But we will go into all of that with two experts in just a minute. But we'll begin today, as we always do, with the best little political briefing in television, the CROSSFIRE "Political Alert."

Last night's debate forever shattered the myth that George W. Bush is strong, certain and clear.

(BEGIN VIDEO CLIP)

BUSH: And I have -- it's -- anyway. And so the answer to your question is -- um -- and -- uh -- if you, uh -- I, uh...

(END VIDEO CLIP)

(LAUGHTER)

(CHEERING AND APPLAUSE)

BEGALA: Um, well, the, um, Bush campaign -- look they dictated a topic. Mr. Bush's aides insisted on the straitjacket of rules in order to prop him up.

And yet he stumbled, stammered and staggered through the debate, often repeating himself for no apparent reason. Think about it. If George W. Bush can't get through a 90-minute debate, how is going to get through the war in Iraq?

(CHEERING AND APPLAUSE)

CARLSON: Well, you know, he's, um, um, um, he's not -- he's not the most articulate president. That's absolutely true.

BEGALA: Winston Churchill. That's what the Republicans say about him. He's like Winston Churchill, yes, in that Winston Churchill hasn't a sentence in 60 years either, because he's dead.

(CROSSTALK)

CARLSON: Look, actually, I agree with you that watching him speak is like watching, as you point it, a drunk man crossing an icy street.

(LAUGHTER)

CARLSON: It makes you uncomfortable.

However, people like him anyway.

(BELL RINGING)

CARLSON: That is -- you've got to admit, Paul.

BEGALA: I like him, too.

CARLSON: No, no.

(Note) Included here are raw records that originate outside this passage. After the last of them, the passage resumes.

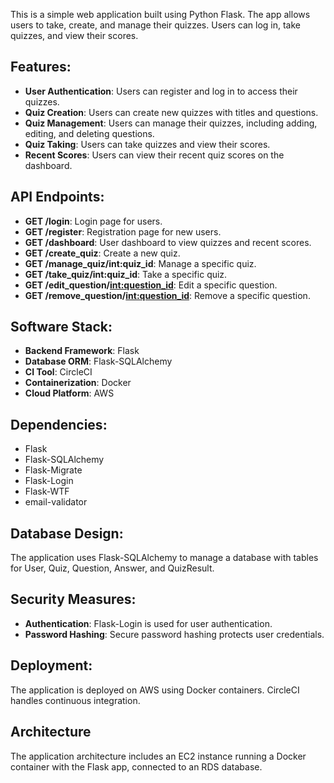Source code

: This is a simple web application built using Python Flask. The app allows users to take, create, and manage their quizzes. Users can log in, take quizzes, and view their scores.

## Features:
-	**User Authentication**: Users can register and log in to access their quizzes.
-	**Quiz Creation**: Users can create new quizzes with titles and questions.
-	**Quiz Management**: Users can manage their quizzes, including adding, editing, and deleting questions.
-	**Quiz Taking**: Users can take quizzes and view their scores.
-	**Recent Scores**: Users can view their recent quiz scores on the dashboard.

## API Endpoints:
- **GET /login**: Login page for users.
- **GET /register**: Registration page for new users.
- **GET /dashboard**: User dashboard to view quizzes and recent scores.
-	**GET /create_quiz**: Create a new quiz.
-	**GET /manage_quiz/int:quiz_id**: Manage a specific quiz.
-	**GET /take_quiz/int:quiz_id**: Take a specific quiz.
-	**GET /edit_question/<int:question_id>**: Edit a specific question.
-	**GET /remove_question/<int:question_id>**: Remove a specific question.

## Software Stack:
- **Backend Framework**: Flask
- **Database ORM**: Flask-SQLAlchemy
- **CI Tool**: CircleCI
- **Containerization**: Docker
- **Cloud Platform**: AWS

## Dependencies:
- Flask
- Flask-SQLAlchemy
- Flask-Migrate
- Flask-Login
- Flask-WTF
- email-validator

## Database Design:
The application uses Flask-SQLAlchemy to manage a database with tables for User, Quiz, Question, Answer, and QuizResult.

## Security Measures:
- **Authentication**: Flask-Login is used for user authentication.
- **Password Hashing**: Secure password hashing protects user credentials.

## Deployment:
The application is deployed on AWS using Docker containers. CircleCI handles continuous integration.

## Architecture
The application architecture includes an EC2 instance running a Docker container with the Flask app, connected to an RDS database.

Voters like him better and they believe him more than Kerry.

(APPLAUSE)

BEGALA: I'm a voter. And I like him fine. But I don't want him to be my president.

CARLSON: It's interesting.

Well, if you spend a lot of time lurking and looming around the Internet, you may have noticed that John Kerry won a fair number of the instant e-mail polls sponsored by various news organizations immediately after last night's debate. Was it a genuine outpouring of public support for the Massachusetts senator? Right. And the tan is real, too.

(LAUGHTER)

CARLSON: In fact, Kerry's online victories are the result of a coordinated campaign run by the Democratic National Committee, which apparently has a ton of free time on its hands.

Yesterday, DNC Chairman Terry McAuliffe sent out a mass e-mail asking supporters to become flacks for a night -- quote -- "We need you to do two things -- three things," instead, McAuliffe's e-mail said. "Vote in online polls. Write a letter to the editor and call in to talk radio programs." Those were the marching orders. Like good little robots, thousands of Democrats apparently complied, because to Democrats, the voice of the people and today's talking points are one and the same.

They cheat on the online polls, Paul.

BEGALA: That's not cheating.

CARLSON: Of course it is. BEGALA: That's called being engaged in your democracy, expressing your opinion.

(APPLAUSE)

BEGALA: It's the First Amendment.

CARLSON: It's being told what to think by a political party and they're doing it.

(CROSSTALK)

CARLSON: What kind of robot would you have to be to do that? Oh, yes, e-mail tells me to.

(CROSSTALK)

CARLSON: It's called having principles. And it's called acting on those principles. It's called democracy. God bless them. Republicans do the same thing. And good for them.

(CROSSTALK)

CARLSON: And anybody who takes orders from a party chairman from an e-mail is a robot. I'm sorry.

(CROSSTALK)

(CHEERING AND APPLAUSE)

CARLSON: I believe that.

BEGALA: That's silly. These are people who actually believe that we need a change. We need a new direction. We need to get rid of George W. Bush.

(CROSSTALK)

(BELL RINGING)

BEGALA: And they are expressing that.

CARLSON: They're people who think Michael Moore is a good filmmaker. Think for yourself.

BEGALA: Not everybody gets their own cable talk show. And so people...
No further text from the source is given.